The van't Hoff factor, denoted as \(i\), is a key element in understanding how solutes affect the freezing point of a solution. It represents the number of particles a solute breaks into when dissolved in a solvent. The more parts the solute breaks into, the greater the impact on properties like freezing point depression.

Let's look at the examples from the exercise:

• Glucose: As a non-electrolyte, it doesn't dissociate in water, so its van't Hoff factor is 1.
• Sodium Chloride (\(\mathrm{NaCl}\)): Dissociates into 2 ions (\(\mathrm{Na^{+}}\) and \(\mathrm{Cl^{-}}\)), with a van't Hoff factor of 2.
• Calcium Chloride (\(\mathrm{CaCl}_{2}\)): Breaks into 3 ions (\(\mathrm{Ca^{2+}}\) and 2\(\mathrm{Cl^{-}}\)), resulting in a van't Hoff factor of 3.

Understanding the van't Hoff factor helps predict how much the freezing point will lower, as the formula \(\Delta T_{f} = K_{f} \cdot i \cdot m\) depends significantly on this factor.

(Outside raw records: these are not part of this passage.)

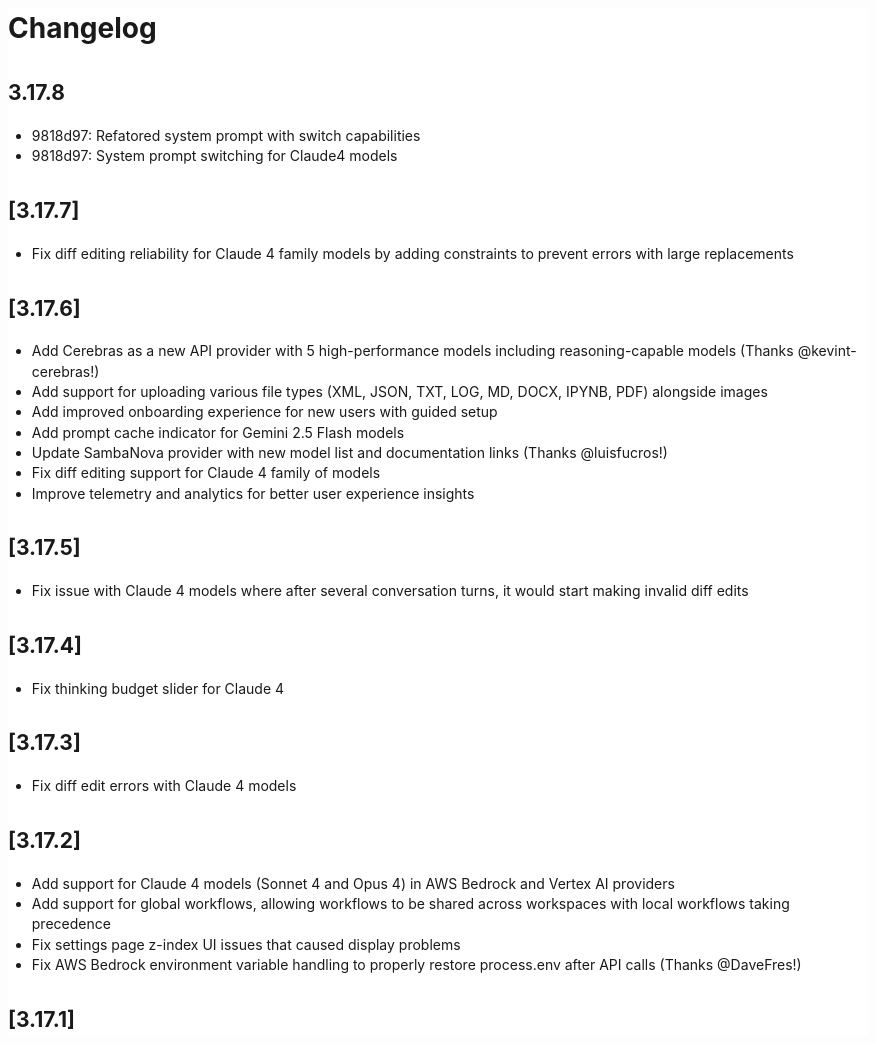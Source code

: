 # Changelog

## 3.17.8

-   9818d97: Refatored system prompt with switch capabilities
-   9818d97: System prompt switching for Claude4 models

## [3.17.7]

-   Fix diff editing reliability for Claude 4 family models by adding constraints to prevent errors with large replacements

## [3.17.6]

-   Add Cerebras as a new API provider with 5 high-performance models including reasoning-capable models (Thanks @kevint-cerebras!)
-   Add support for uploading various file types (XML, JSON, TXT, LOG, MD, DOCX, IPYNB, PDF) alongside images
-   Add improved onboarding experience for new users with guided setup
-   Add prompt cache indicator for Gemini 2.5 Flash models
-   Update SambaNova provider with new model list and documentation links (Thanks @luisfucros!)
-   Fix diff editing support for Claude 4 family of models
-   Improve telemetry and analytics for better user experience insights

## [3.17.5]

-   Fix issue with Claude 4 models where after several conversation turns, it would start making invalid diff edits

## [3.17.4]

-   Fix thinking budget slider for Claude 4

## [3.17.3]

-   Fix diff edit errors with Claude 4 models

## [3.17.2]

-   Add support for Claude 4 models (Sonnet 4 and Opus 4) in AWS Bedrock and Vertex AI providers
-   Add support for global workflows, allowing workflows to be shared across workspaces with local workflows taking precedence
-   Fix settings page z-index UI issues that caused display problems
-   Fix AWS Bedrock environment variable handling to properly restore process.env after API calls (Thanks @DaveFres!)

## [3.17.1]
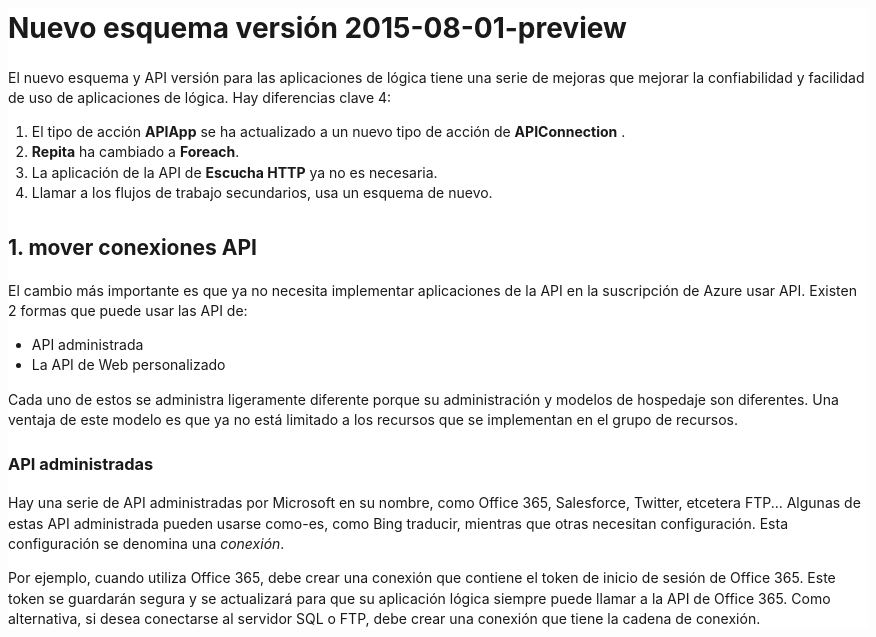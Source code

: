 <properties 
    pageTitle="Nuevo esquema versión 2015-08-01-preview" 
    description="Obtenga información sobre cómo escribir la definición de JSON para la versión más reciente de aplicaciones de lógica" 
    authors="stepsic-microsoft-com" 
    manager="dwrede" 
    editor="" 
    services="logic-apps" 
    documentationCenter=""/>

<tags
    ms.service="logic-apps"
    ms.workload="integration"
    ms.tgt_pltfrm="na"
    ms.devlang="na"
    ms.topic="article"
    ms.date="05/31/2016"
    ms.author="stepsic"/>
    
# <a name="new-schema-version-2015-08-01-preview"></a>Nuevo esquema versión 2015-08-01-preview

El nuevo esquema y API versión para las aplicaciones de lógica tiene una serie de mejoras que mejorar la confiabilidad y facilidad de uso de aplicaciones de lógica. Hay diferencias clave 4:

1. El tipo de acción **APIApp** se ha actualizado a un nuevo tipo de acción de **APIConnection** .
2. **Repita** ha cambiado a **Foreach**.
3. La aplicación de la API de **Escucha HTTP** ya no es necesaria.
4. Llamar a los flujos de trabajo secundarios, usa un esquema de nuevo.

## <a name="1-moving-to-api-connections"></a>1. mover conexiones API

El cambio más importante es que ya no necesita implementar aplicaciones de la API en la suscripción de Azure usar API. Existen 2 formas que puede usar las API de:
* API administrada
* La API de Web personalizado

Cada uno de estos se administra ligeramente diferente porque su administración y modelos de hospedaje son diferentes. Una ventaja de este modelo es que ya no está limitado a los recursos que se implementan en el grupo de recursos. 

### <a name="managed-apis"></a>API administradas

Hay una serie de API administradas por Microsoft en su nombre, como Office 365, Salesforce, Twitter, etcetera FTP... Algunas de estas API administrada pueden usarse como-es, como Bing traducir, mientras que otras necesitan configuración. Esta configuración se denomina una *conexión*.

Por ejemplo, cuando utiliza Office 365, debe crear una conexión que contiene el token de inicio de sesión de Office 365. Este token se guardarán segura y se actualizará para que su aplicación lógica siempre puede llamar a la API de Office 365. Como alternativa, si desea conectarse al servidor SQL o FTP, debe crear una conexión que tiene la cadena de conexión. 
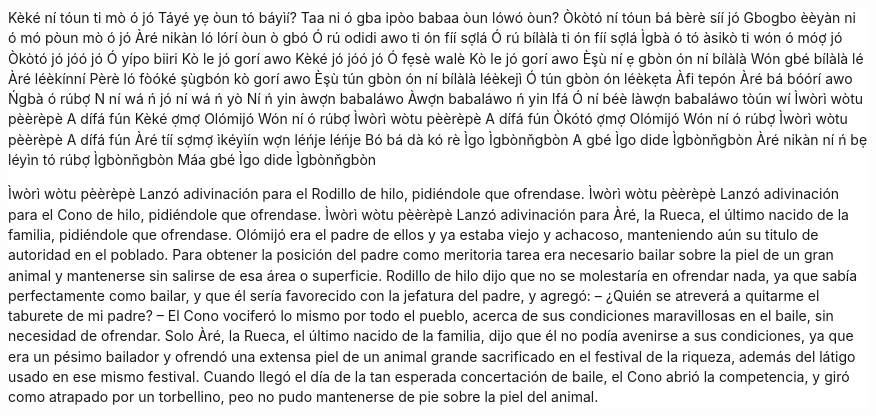 Kèké ní tóun ti mò ó jó
Táyé yẹ òun tó báyìí?
Taa ni ó gba ipòo babaa òun lówó òun?
Òkòtó ní tóun bá bèrè síí jó
Gbogbo èèyàn ni ó mó pòun mò ó jó
Àré nikàn ló lórí òun ò gbó
Ó rú odidi awo ti ón fíí sợlá
Ó rú bílàlà ti ón fíí sợlá
Ìgbà ó tó àsikò ti wón ó móợ jó
Òkòtó jó jóó jó
Ó yípo biiri
Kò le jó gorí awo
Kèké jó jóó jó
Ó fẹsè walè
Kò le jó gorí awo
Èşù ní ẹ gbòn ón ní bílàlà
Wón gbé bílàlà lé Àré léèkínní
Pèrè ló fòóké şùgbón kò gorí awo
Èşù tún gbòn ón ní bílàlà léèkejì
Ó tún gbòn ón léèkẹta
Àfi tepón
Àré bá bóórí awo
Ńgbà ó rúbợ
N ní wá ń jó ní wá ń yò
Ní ń yin àwợn babaláwo
Àwợn babaláwo ń yin Ifá
Ó ní béè làwợn babaláwo tòún wí
Ìwòrì wòtu pèèrèpè
A dífá fún Kèké ợmợ Olómijó
Wón ní ó rúbợ
Ìwòrì wòtu pèèrèpè
A dífá fún Òkótó ợmợ Olómijó
Wón ní ó rúbợ
Ìwòrì wòtu pèèrèpè
A dífá fún Àré tíí sợmợ ìkéyìín wợn léńje léńje
Bó bá dà kó rè Ìgo
Ìgbònňgbòn
A gbé Ìgo dide
Ìgbònňgbòn
Àré nikàn ní ń bẹ léyìn tó rúbợ
Ìgbònňgbòn
Máa gbé Ìgo dide
Ìgbònňgbòn

Ìwòrì wòtu pèèrèpè
Lanzó adivinación para el Rodillo de hilo, pidiéndole que ofrendase.
Ìwòrì wòtu pèèrèpè
Lanzó adivinación para el Cono de hilo, pidiéndole que ofrendase.
Ìwòrì wòtu pèèrèpè
Lanzó adivinación para Àré, la Rueca, el último nacido de la familia, pidiéndole que ofrendase.
Olómijó era el padre de ellos y ya estaba viejo y achacoso, manteniendo aún su titulo de autoridad en el poblado.
Para obtener la posición del padre como meritoria tarea era necesario bailar sobre la piel de un gran animal y mantenerse sin salirse de esa área o superficie.
Rodillo de hilo dijo que no se molestaría en ofrendar nada, ya que sabía perfectamente como bailar, y que él sería favorecido con la jefatura del padre, y agregó:
– ¿Quién se atreverá a quitarme el taburete de mi padre? –
El Cono vociferó lo mismo por todo el pueblo, acerca de sus condiciones maravillosas en el baile, sin necesidad de ofrendar.
Solo Àré, la Rueca, el último nacido de la familia, dijo que él no podía avenirse a sus condiciones, ya que era un pésimo bailador y ofrendó una extensa piel de un animal grande sacrificado en el festival de la riqueza, además del látigo usado en ese mismo festival.
Cuando llegó el día de la tan esperada concertación de baile, el Cono abrió la competencia, y giró como atrapado por un torbellino, peo no pudo mantenerse de pie sobre la piel del animal.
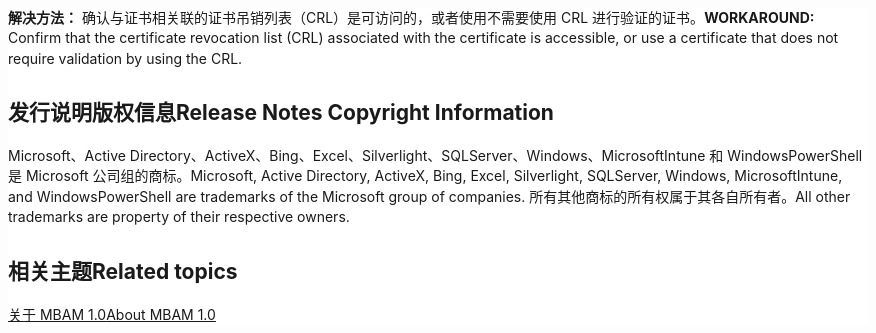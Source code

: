 <span data-ttu-id="a3ac5-174">**解决方法：** 确认与证书相关联的证书吊销列表（CRL）是可访问的，或者使用不需要使用 CRL 进行验证的证书。</span><span class="sxs-lookup"><span data-stu-id="a3ac5-174">**WORKAROUND:** Confirm that the certificate revocation list (CRL) associated with the certificate is accessible, or use a certificate that does not require validation by using the CRL.</span></span>

## <span data-ttu-id="a3ac5-175">发行说明版权信息</span><span class="sxs-lookup"><span data-stu-id="a3ac5-175">Release Notes Copyright Information</span></span>


<span data-ttu-id="a3ac5-176">Microsoft、Active Directory、ActiveX、Bing、Excel、Silverlight、SQLServer、Windows、MicrosoftIntune 和 WindowsPowerShell 是 Microsoft 公司组的商标。</span><span class="sxs-lookup"><span data-stu-id="a3ac5-176">Microsoft, Active Directory, ActiveX, Bing, Excel, Silverlight, SQLServer, Windows, MicrosoftIntune, and WindowsPowerShell are trademarks of the Microsoft group of companies.</span></span> <span data-ttu-id="a3ac5-177">所有其他商标的所有权属于其各自所有者。</span><span class="sxs-lookup"><span data-stu-id="a3ac5-177">All other trademarks are property of their respective owners.</span></span>



## <span data-ttu-id="a3ac5-178">相关主题</span><span class="sxs-lookup"><span data-stu-id="a3ac5-178">Related topics</span></span>


[<span data-ttu-id="a3ac5-179">关于 MBAM 1.0</span><span class="sxs-lookup"><span data-stu-id="a3ac5-179">About MBAM 1.0</span></span>](about-mbam-10.md)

The cryoscopic constant, \(K_{f}\), is a property of the solvent and measures how much the freezing point of the pure solvent decreases when a solute is added. Each solvent has its unique cryoscopic constant, which quantifies its sensitivity to the presence of solute particles.

For water, which is the most common solvent, the value of \(K_{f}\) is particularly important. When calculating the freezing point depression, this constant provides a critical link between the number of solute particles and the impact on the freezing point.

The formula used in the exercise, \(\Delta T_{f} = K_{f} \cdot i \cdot m\), reveals how \(K_{f}\) works together with the van't Hoff factor and molality to determine the new freezing point of the solution. Simply put, \(K_{f}\) helps gauge how much effect the solute has on lowering the freezing point of the solvent.

Molality, represented by \(m\), is a measure of the concentration of a solute in a solution. It's different from molarity because it focuses on the moles of solute per kilogram of solvent, rather than per liter of solution.

This distinction makes molality especially useful in calculations involving temperature changes.

• Why Use Molality? - Unlike volume, mass is not affected by temperature, making molality a stable and reliable concentration measurement under varying conditions.
• Example: In the exercise, each solution has a molality of \(0.5 \mathrm{m}\). This means there are 0.5 moles of solute for every kilogram of water.

In the freezing point depression formula, \(\Delta T_{f} = K_{f} \cdot i \cdot m\), molality directly influences how much the freezing point will drop, working in tandem with the van't Hoff factor and cryoscopic constant.